At that you probably had a swell time at the shore or bay or whatever you call it with Creeley. The people who take over your place for you must have been driven to distraction at sight of such a man. Lucky they didn't shoot him. He sent me a couple of poems recently, short lyrics on an enormous page which after all were very good . but so few on such a big page! Maybe that's the way to do it to give full dignity to the art. I hope so. Must be expensive.
I'm anxious to see your own book. Ferlinghetti is also I think printing my own, or reprinting them, Improvisations. Maybe they'll come out together or fail to come out together.
Thanks for your congratulations on the award, I can always use the cash.
I'm sending you under separate cover (if it ever gets there) a poem I translated from the Greek.
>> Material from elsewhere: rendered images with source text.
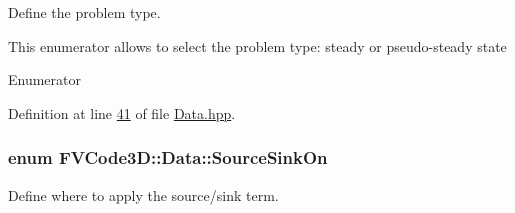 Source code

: Define the problem type. 

This enumerator allows to select the problem type\+: steady or pseudo-\/steady state \begin{Desc}
\item[Enumerator]\par
\begin{description}
\item[{\em 
steady\hypertarget{classFVCode3D_1_1Data_af17933074f5acdb699179763e6f43f23aa01656a6cd37ca152de831adad5d2841}{}\label{classFVCode3D_1_1Data_af17933074f5acdb699179763e6f43f23aa01656a6cd37ca152de831adad5d2841}
}]\item[{\em 
pseudo\+Steady\hypertarget{classFVCode3D_1_1Data_af17933074f5acdb699179763e6f43f23adf310b8b79bf5a11843828488cb3b46f}{}\label{classFVCode3D_1_1Data_af17933074f5acdb699179763e6f43f23adf310b8b79bf5a11843828488cb3b46f}
}]\end{description}
\end{Desc}


Definition at line \hyperlink{Data_8hpp_source_l00041}{41} of file \hyperlink{Data_8hpp_source}{Data.\+hpp}.

\subsubsection[{\texorpdfstring{Source\+Sink\+On}{SourceSinkOn}}]{\setlength{\rightskip}{0pt plus 5cm}enum {\bf F\+V\+Code3\+D\+::\+Data\+::\+Source\+Sink\+On}\hspace{0.3cm}{\ttfamily [strong]}}\hypertarget{classFVCode3D_1_1Data_a4d66e2e205b350cb240820540339e1a3}{}\label{classFVCode3D_1_1Data_a4d66e2e205b350cb240820540339e1a3}


Define where to apply the source/sink term.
I don't know any Greek but scouted around among my professor friends until I was satisfied that some of the classic translations I have seen were horrible then made my own transliteration. Hope you like it it may not be Sappho but I guarantee that it is in the spirit which moved her. Keep it, I'll have more copies later.
Take care of yourself.
Bill
Denise reacts to WCW's translation of Sappho and warily asks his opinion of Allen Ginsberg in this 1957 letter.
February 7th, 1957
Dear Bill
How lovely — your poem, the Sappho. Thank you very very much. I tacked it up where it gives lustre to all around it & great joy to me. It came today.
In your last letter you mentioned an award — I didn't know about it for we rarely see an American paper — what was it? Our glad congratulations anyway.
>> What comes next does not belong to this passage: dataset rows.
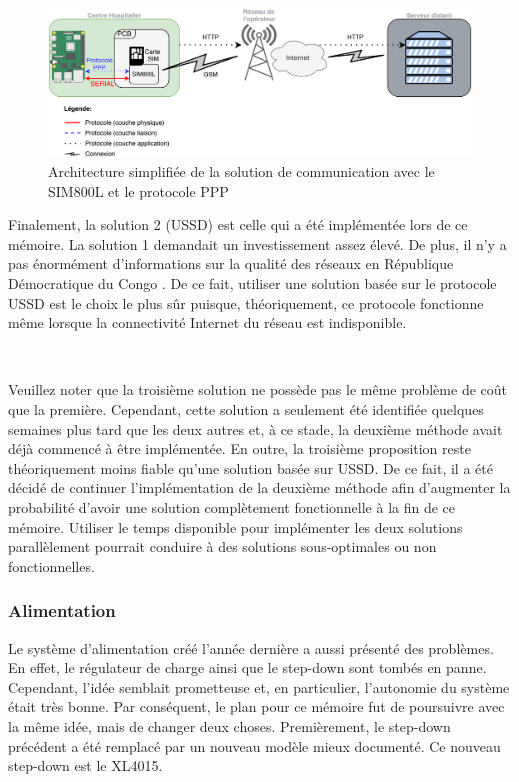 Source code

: \begin{figure}[ht!]
  \includegraphics[width=\textwidth]{img/el_prototype/solution3_com.png}
  \caption{Architecture simplifiée de la solution de communication avec le SIM800L et le protocole PPP}
  \label{fig:so2}
\end{figure}

\noindent
Finalement, la solution 2 (USSD) est celle qui a été implémentée lors de ce mémoire. La solution 1 demandait un investissement assez élevé. De plus, il n'y a pas énormément d'informations sur la qualité des réseaux en République Démocratique du Congo \cite{congo_tower}. De ce fait, utiliser une solution basée sur le protocole USSD est le choix le plus sûr puisque, théoriquement, ce protocole fonctionne même lorsque la connectivité Internet du réseau est indisponible.

~

\noindent
Veuillez noter que la troisième solution ne possède pas le même problème de coût que la première. Cependant, cette solution a seulement été identifiée quelques semaines plus tard que les deux autres et, à ce stade, la deuxième méthode avait déjà commencé à être implémentée. En outre, la troisième proposition reste théoriquement moins fiable qu'une solution basée sur USSD. De ce fait, il a été décidé de continuer l'implémentation de la deuxième méthode afin d'augmenter la probabilité d'avoir une solution complètement fonctionnelle à la fin de ce mémoire. Utiliser le temps disponible pour implémenter les deux solutions parallèlement pourrait conduire à des solutions sous-optimales ou non fonctionnelles.

\subsubsection{Alimentation}

Le système d'alimentation créé l'année dernière a aussi présenté des problèmes. En effet, le régulateur de charge ainsi que le step-down sont tombés en panne. Cependant, l'idée semblait prometteuse et, en particulier, l'autonomie du système était très bonne. Par conséquent, le plan pour ce mémoire fut de poursuivre avec la même idée, mais de changer deux choses. Premièrement, le step-down précédent a été remplacé par un nouveau modèle mieux documenté. Ce nouveau step-down est le XL4015.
Yes I think I got good treatment for the malaria, & I'm going to get a checkup (blood-count etc.) in a week or so, also.
Glad you liked Creeley's If You — I did too.
It seems Allen Ginsberg is conducting a regular propaganda campaign. I saw his picture, & Jack Kerouac's, in the Feb. issue of Mademoiselle. He has been rooting for me too, which is very kind — but I don't feel happy about it. He will damage his work surely if he puts so much energy into advertising, however generously. Or don't you think so?
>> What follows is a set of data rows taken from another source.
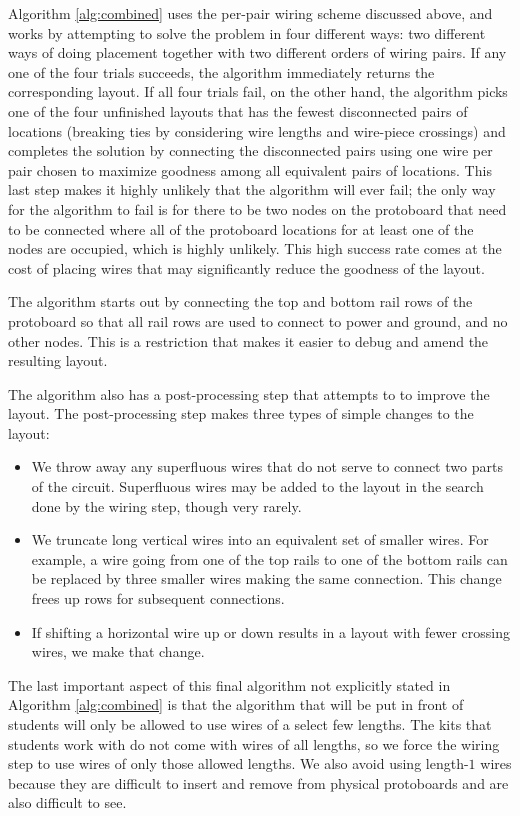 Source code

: Algorithm \ref{alg:combined} uses the per-pair wiring scheme discussed above,
and works by attempting to solve the problem in four different ways:
two different ways of doing placement together with two different orders of
wiring pairs. If any one of the four trials
succeeds, the algorithm immediately returns the corresponding layout. If all
four trials fail, on the other hand, the algorithm picks one of the four
unfinished layouts that has
the fewest disconnected pairs of locations (breaking ties by considering
wire lengths and
wire-piece crossings) and completes the solution by connecting the disconnected
pairs using one wire per pair chosen to maximize goodness among
all equivalent pairs of locations.
This last step makes
it highly unlikely that the algorithm will ever fail;
the only way for the algorithm to fail is for there to be two nodes on the
protoboard that need to be
connected where all of the protoboard locations for at least one of the nodes are
occupied, which is highly unlikely. This high success rate comes at the
cost of placing wires that may significantly reduce the goodness of the layout.

The algorithm starts out by connecting the top and bottom rail
rows of the protoboard
so that all rail rows are used to connect to power and ground, and no other
nodes. This is a restriction that makes it easier to debug and amend the
resulting layout.

The algorithm also has a post-processing step that attempts to to improve the
layout. The post-processing step makes three types of simple changes to the
layout:
\begin{itemize}
\item We throw away any superfluous wires that do not serve to connect
two parts of the circuit. Superfluous wires may be added to the layout
in the search done by the wiring step, though very rarely.
\item We truncate
long vertical wires into an equivalent set of smaller wires. For example, a wire
going from one of the top rails to one of the bottom rails can be replaced by
three smaller wires making the same connection. This change frees up rows for
subsequent connections.
\item If shifting a horizontal wire up or down
results in a layout with fewer crossing wires, we make that change.
\end{itemize}

The last important aspect of this final algorithm not explicitly stated in
Algorithm \ref{alg:combined} is that the algorithm that will be put
in front of students will only be allowed to use wires of a select few lengths.
The kits that students work with do not come with wires of all lengths,
so we force the wiring step to use wires of only those allowed lengths. We also
avoid using length-$1$ wires because they are difficult to insert and
remove from physical protoboards and are also difficult to see.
I discovered 2 books by a Southern woman writer, Elizabeth Madox Roberts, who wrote with a dense, packed, and evidently true-to-herself style. (The Time of Man and Black is My True Love's Hair) She died 10 years or so ago & I guess is quite well-known (perhaps to the wrong people, for the wrong reasons) but new to me.
Am sending you some poems separately. How I wish I could come see you & Floss.
With love,
from Denise
P.S. Did you know you wrapped the poem in a Law Degree? Was it a mistake or did you want to get rid of it?
Denise would end up reading the following letter at WCW's memorial service.
February 11th, 1957
Dear Denise:
I just mailed you a note about the certificate to be returned to me, thank you. But in the same mail with your letter telling me of my mistake in sending came Cid Corman's Origin with your poems — which you had sent me earlier in manuscript, at least the one called "Tomatlan."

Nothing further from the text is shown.